Records from a dataset

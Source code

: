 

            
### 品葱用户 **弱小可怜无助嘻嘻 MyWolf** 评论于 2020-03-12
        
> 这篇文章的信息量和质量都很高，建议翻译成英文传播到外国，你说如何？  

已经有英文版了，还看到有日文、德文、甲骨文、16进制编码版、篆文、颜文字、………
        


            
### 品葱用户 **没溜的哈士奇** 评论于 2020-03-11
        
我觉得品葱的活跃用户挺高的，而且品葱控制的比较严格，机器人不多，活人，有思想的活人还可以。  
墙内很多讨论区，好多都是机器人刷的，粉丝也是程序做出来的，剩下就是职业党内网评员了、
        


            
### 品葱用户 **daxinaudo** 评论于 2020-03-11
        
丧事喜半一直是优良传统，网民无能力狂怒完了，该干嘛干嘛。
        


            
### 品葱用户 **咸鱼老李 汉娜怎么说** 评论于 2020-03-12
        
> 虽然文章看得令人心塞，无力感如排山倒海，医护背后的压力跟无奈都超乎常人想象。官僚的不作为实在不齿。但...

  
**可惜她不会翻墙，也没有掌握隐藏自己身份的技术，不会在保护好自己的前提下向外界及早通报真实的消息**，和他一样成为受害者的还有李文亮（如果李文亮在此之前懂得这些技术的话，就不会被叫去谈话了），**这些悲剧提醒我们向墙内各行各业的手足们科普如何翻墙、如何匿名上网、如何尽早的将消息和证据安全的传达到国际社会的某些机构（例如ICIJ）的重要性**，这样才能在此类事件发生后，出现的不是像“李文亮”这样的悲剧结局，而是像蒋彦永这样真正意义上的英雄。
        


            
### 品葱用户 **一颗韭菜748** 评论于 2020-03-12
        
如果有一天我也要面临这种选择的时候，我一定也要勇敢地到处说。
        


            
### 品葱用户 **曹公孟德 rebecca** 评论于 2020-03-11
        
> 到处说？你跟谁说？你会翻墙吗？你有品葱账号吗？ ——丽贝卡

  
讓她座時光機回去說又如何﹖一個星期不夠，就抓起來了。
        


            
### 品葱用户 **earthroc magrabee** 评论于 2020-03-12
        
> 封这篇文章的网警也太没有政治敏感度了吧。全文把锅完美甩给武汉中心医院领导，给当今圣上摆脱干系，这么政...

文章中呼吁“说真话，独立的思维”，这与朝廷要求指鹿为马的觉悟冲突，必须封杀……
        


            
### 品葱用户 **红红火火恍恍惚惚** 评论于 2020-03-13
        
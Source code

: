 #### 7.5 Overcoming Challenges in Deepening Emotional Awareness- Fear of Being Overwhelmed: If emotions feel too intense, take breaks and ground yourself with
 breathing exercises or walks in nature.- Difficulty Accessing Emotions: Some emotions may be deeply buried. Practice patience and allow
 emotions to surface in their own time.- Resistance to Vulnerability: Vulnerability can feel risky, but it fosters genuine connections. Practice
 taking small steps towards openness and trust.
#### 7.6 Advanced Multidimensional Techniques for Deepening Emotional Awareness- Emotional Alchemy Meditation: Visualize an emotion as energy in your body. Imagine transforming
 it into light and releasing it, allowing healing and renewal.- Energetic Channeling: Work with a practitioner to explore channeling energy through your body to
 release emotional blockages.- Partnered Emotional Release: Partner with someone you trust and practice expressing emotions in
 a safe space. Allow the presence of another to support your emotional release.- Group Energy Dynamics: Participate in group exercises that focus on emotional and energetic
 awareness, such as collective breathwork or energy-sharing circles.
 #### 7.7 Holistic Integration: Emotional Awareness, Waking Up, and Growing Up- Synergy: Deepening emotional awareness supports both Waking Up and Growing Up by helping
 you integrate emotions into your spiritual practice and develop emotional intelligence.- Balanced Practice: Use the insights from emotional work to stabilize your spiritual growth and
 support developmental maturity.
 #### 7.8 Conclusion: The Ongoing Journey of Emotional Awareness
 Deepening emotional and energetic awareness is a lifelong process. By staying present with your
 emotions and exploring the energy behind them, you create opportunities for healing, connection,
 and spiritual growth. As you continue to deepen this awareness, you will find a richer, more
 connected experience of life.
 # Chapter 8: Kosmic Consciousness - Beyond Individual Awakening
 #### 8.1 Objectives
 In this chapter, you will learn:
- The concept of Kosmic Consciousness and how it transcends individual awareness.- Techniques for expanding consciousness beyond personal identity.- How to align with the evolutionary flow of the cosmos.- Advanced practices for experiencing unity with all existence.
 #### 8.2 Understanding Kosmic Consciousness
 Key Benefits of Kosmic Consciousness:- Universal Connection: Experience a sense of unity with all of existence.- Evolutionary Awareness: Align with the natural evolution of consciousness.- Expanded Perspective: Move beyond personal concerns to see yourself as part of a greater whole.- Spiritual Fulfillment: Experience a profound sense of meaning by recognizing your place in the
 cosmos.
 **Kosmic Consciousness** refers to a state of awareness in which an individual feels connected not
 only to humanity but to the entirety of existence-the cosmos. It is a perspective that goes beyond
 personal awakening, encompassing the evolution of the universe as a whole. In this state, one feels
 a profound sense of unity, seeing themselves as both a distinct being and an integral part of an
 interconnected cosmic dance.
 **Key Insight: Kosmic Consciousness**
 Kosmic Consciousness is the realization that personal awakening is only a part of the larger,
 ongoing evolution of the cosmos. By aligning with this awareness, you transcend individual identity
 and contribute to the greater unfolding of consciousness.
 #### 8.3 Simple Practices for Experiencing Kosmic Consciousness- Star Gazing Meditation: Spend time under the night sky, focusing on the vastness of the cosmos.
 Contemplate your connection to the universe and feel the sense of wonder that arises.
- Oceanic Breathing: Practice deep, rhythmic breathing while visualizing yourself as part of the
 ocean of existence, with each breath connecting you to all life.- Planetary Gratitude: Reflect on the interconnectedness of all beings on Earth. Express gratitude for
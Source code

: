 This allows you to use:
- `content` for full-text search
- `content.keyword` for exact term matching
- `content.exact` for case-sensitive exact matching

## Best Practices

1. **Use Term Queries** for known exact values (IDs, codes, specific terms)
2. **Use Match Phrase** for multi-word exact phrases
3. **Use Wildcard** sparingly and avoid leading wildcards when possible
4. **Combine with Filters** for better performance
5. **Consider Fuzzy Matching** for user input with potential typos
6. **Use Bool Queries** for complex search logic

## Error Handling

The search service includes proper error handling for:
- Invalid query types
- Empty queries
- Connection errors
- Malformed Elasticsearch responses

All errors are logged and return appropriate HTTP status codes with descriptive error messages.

• Exercise details:
Every line above needs to be retyped exactly.

• Answer box:
Source code

: 

            
### 品葱用户 **弱小可怜无助嘻嘻 MyWolf** 评论于 2020-03-12
        
> 这篇文章的信息量和质量都很高，建议翻译成英文传播到外国，你说如何？  

已经有英文版了，还看到有日文、德文、甲骨文、16进制编码版、篆文、颜文字、………
        


            
### 品葱用户 **没溜的哈士奇** 评论于 2020-03-11
        
我觉得品葱的活跃用户挺高的，而且品葱控制的比较严格，机器人不多，活人，有思想的活人还可以。  
墙内很多讨论区，好多都是机器人刷的，粉丝也是程序做出来的，剩下就是职业党内网评员了、
        


            
### 品葱用户 **daxinaudo** 评论于 2020-03-11
        
丧事喜半一直是优良传统，网民无能力狂怒完了，该干嘛干嘛。
        


            
### 品葱用户 **咸鱼老李 汉娜怎么说** 评论于 2020-03-12
        
> 虽然文章看得令人心塞，无力感如排山倒海，医护背后的压力跟无奈都超乎常人想象。官僚的不作为实在不齿。但...

  
**可惜她不会翻墙，也没有掌握隐藏自己身份的技术，不会在保护好自己的前提下向外界及早通报真实的消息**，和他一样成为受害者的还有李文亮（如果李文亮在此之前懂得这些技术的话，就不会被叫去谈话了），**这些悲剧提醒我们向墙内各行各业的手足们科普如何翻墙、如何匿名上网、如何尽早的将消息和证据安全的传达到国际社会的某些机构（例如ICIJ）的重要性**，这样才能在此类事件发生后，出现的不是像“李文亮”这样的悲剧结局，而是像蒋彦永这样真正意义上的英雄。
        


            
### 品葱用户 **一颗韭菜748** 评论于 2020-03-12
        
如果有一天我也要面临这种选择的时候，我一定也要勇敢地到处说。
        


            
### 品葱用户 **曹公孟德 rebecca** 评论于 2020-03-11
        
> 到处说？你跟谁说？你会翻墙吗？你有品葱账号吗？ ——丽贝卡

  
讓她座時光機回去說又如何﹖一個星期不夠，就抓起來了。
        


            
### 品葱用户 **earthroc magrabee** 评论于 2020-03-12
        
> 封这篇文章的网警也太没有政治敏感度了吧。全文把锅完美甩给武汉中心医院领导，给当今圣上摆脱干系，这么政...

文章中呼吁“说真话，独立的思维”，这与朝廷要求指鹿为马的觉悟冲突，必须封杀……
        


            
### 品葱用户 **红红火火恍恍惚惚** 评论于 2020-03-13
        
Source code

: #### 7.5 Overcoming Challenges in Deepening Emotional Awareness- Fear of Being Overwhelmed: If emotions feel too intense, take breaks and ground yourself with
 breathing exercises or walks in nature.- Difficulty Accessing Emotions: Some emotions may be deeply buried. Practice patience and allow
 emotions to surface in their own time.- Resistance to Vulnerability: Vulnerability can feel risky, but it fosters genuine connections. Practice
 taking small steps towards openness and trust.
#### 7.6 Advanced Multidimensional Techniques for Deepening Emotional Awareness- Emotional Alchemy Meditation: Visualize an emotion as energy in your body. Imagine transforming
 it into light and releasing it, allowing healing and renewal.- Energetic Channeling: Work with a practitioner to explore channeling energy through your body to
 release emotional blockages.- Partnered Emotional Release: Partner with someone you trust and practice expressing emotions in
 a safe space. Allow the presence of another to support your emotional release.- Group Energy Dynamics: Participate in group exercises that focus on emotional and energetic
 awareness, such as collective breathwork or energy-sharing circles.
 #### 7.7 Holistic Integration: Emotional Awareness, Waking Up, and Growing Up- Synergy: Deepening emotional awareness supports both Waking Up and Growing Up by helping
 you integrate emotions into your spiritual practice and develop emotional intelligence.- Balanced Practice: Use the insights from emotional work to stabilize your spiritual growth and
 support developmental maturity.
 #### 7.8 Conclusion: The Ongoing Journey of Emotional Awareness
 Deepening emotional and energetic awareness is a lifelong process. By staying present with your
 emotions and exploring the energy behind them, you create opportunities for healing, connection,
 and spiritual growth. As you continue to deepen this awareness, you will find a richer, more
 connected experience of life.
 # Chapter 8: Kosmic Consciousness - Beyond Individual Awakening
 #### 8.1 Objectives
 In this chapter, you will learn:
- The concept of Kosmic Consciousness and how it transcends individual awareness.- Techniques for expanding consciousness beyond personal identity.- How to align with the evolutionary flow of the cosmos.- Advanced practices for experiencing unity with all existence.
 #### 8.2 Understanding Kosmic Consciousness
 Key Benefits of Kosmic Consciousness:- Universal Connection: Experience a sense of unity with all of existence.- Evolutionary Awareness: Align with the natural evolution of consciousness.- Expanded Perspective: Move beyond personal concerns to see yourself as part of a greater whole.- Spiritual Fulfillment: Experience a profound sense of meaning by recognizing your place in the
 cosmos.
 **Kosmic Consciousness** refers to a state of awareness in which an individual feels connected not
 only to humanity but to the entirety of existence-the cosmos. It is a perspective that goes beyond
 personal awakening, encompassing the evolution of the universe as a whole. In this state, one feels
 a profound sense of unity, seeing themselves as both a distinct being and an integral part of an
 interconnected cosmic dance.
 **Key Insight: Kosmic Consciousness**
 Kosmic Consciousness is the realization that personal awakening is only a part of the larger,
 ongoing evolution of the cosmos. By aligning with this awareness, you transcend individual identity
 and contribute to the greater unfolding of consciousness.
 #### 8.3 Simple Practices for Experiencing Kosmic Consciousness- Star Gazing Meditation: Spend time under the night sky, focusing on the vastness of the cosmos.
 Contemplate your connection to the universe and feel the sense of wonder that arises.
- Oceanic Breathing: Practice deep, rhythmic breathing while visualizing yourself as part of the
 ocean of existence, with each breath connecting you to all life.- Planetary Gratitude: Reflect on the interconnectedness of all beings on Earth. Express gratitude for
Source code

: This allows you to use:
- `content` for full-text search
- `content.keyword` for exact term matching
- `content.exact` for case-sensitive exact matching

## Best Practices

1. **Use Term Queries** for known exact values (IDs, codes, specific terms)
2. **Use Match Phrase** for multi-word exact phrases
3. **Use Wildcard** sparingly and avoid leading wildcards when possible
4. **Combine with Filters** for better performance
5. **Consider Fuzzy Matching** for user input with potential typos
6. **Use Bool Queries** for complex search logic

## Error Handling

The search service includes proper error handling for:
- Invalid query types
- Empty queries
- Connection errors
- Malformed Elasticsearch responses

All errors are logged and return appropriate HTTP status codes with descriptive error messages.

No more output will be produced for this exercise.